◆ **DATA SHOWN**
= Beginning of Section =
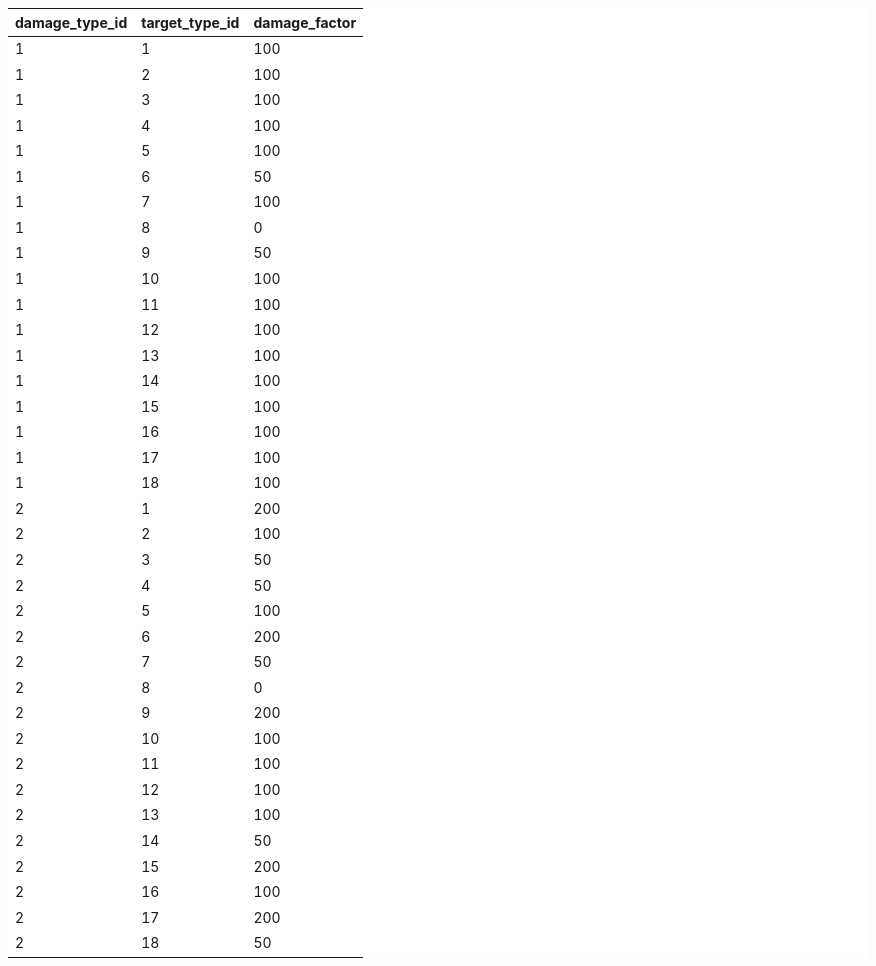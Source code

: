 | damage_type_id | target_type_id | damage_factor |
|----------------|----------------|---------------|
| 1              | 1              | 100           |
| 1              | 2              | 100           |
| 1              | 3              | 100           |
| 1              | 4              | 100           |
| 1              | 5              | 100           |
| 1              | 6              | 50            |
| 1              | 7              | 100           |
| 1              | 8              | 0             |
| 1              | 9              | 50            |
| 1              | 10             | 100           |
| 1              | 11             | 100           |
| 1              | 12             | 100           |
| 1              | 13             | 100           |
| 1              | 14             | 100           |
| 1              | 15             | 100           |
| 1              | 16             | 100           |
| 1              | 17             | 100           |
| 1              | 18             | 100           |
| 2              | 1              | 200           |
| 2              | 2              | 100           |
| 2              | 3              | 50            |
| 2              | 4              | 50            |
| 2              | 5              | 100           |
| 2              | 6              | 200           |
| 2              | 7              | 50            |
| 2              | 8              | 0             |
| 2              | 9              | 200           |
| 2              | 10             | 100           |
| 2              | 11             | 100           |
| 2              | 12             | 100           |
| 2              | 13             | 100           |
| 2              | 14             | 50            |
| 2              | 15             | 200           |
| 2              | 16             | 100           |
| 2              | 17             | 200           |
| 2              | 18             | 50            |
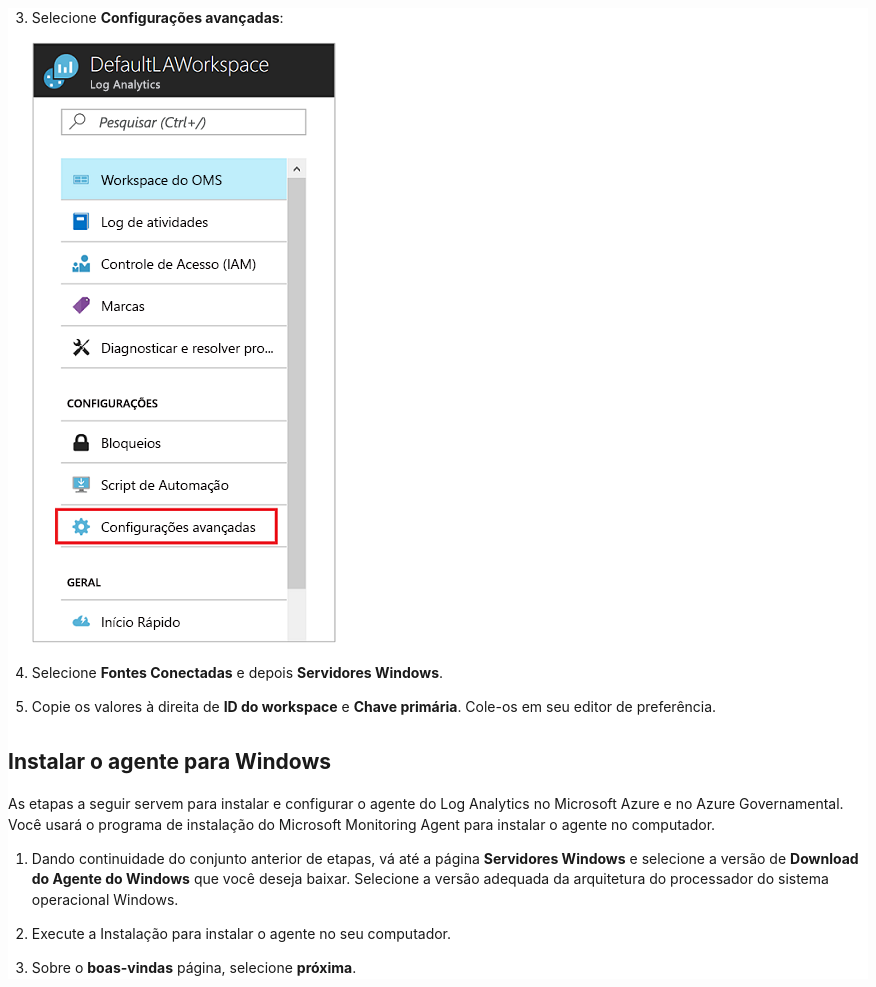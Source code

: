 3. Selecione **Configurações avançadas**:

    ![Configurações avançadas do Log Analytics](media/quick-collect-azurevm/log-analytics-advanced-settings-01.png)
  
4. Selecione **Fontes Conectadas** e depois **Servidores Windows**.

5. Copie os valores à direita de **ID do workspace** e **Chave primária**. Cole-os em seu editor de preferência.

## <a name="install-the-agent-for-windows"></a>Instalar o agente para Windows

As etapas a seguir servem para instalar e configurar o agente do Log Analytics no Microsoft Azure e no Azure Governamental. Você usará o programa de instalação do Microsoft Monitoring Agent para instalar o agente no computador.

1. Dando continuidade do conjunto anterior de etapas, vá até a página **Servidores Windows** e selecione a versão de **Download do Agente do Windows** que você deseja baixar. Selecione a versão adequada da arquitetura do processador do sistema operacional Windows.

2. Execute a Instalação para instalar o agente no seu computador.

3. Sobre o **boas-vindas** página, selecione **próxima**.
= End of Section =
◆ **PROBLEM REQUIREMENTS**
Your task is to reproduce exactly the lines from the one with "agente para Windows" through the end of the listing. Both ends belong in the answer.

◆ **OUTPUT OF THE EXERCISE**
## <a name="install-the-agent-for-windows"></a>Instalar o agente para Windows

As etapas a seguir servem para instalar e configurar o agente do Log Analytics no Microsoft Azure e no Azure Governamental. Você usará o programa de instalação do Microsoft Monitoring Agent para instalar o agente no computador.

1. Dando continuidade do conjunto anterior de etapas, vá até a página **Servidores Windows** e selecione a versão de **Download do Agente do Windows** que você deseja baixar. Selecione a versão adequada da arquitetura do processador do sistema operacional Windows.

2. Execute a Instalação para instalar o agente no seu computador.

3. Sobre o **boas-vindas** página, selecione **próxima**.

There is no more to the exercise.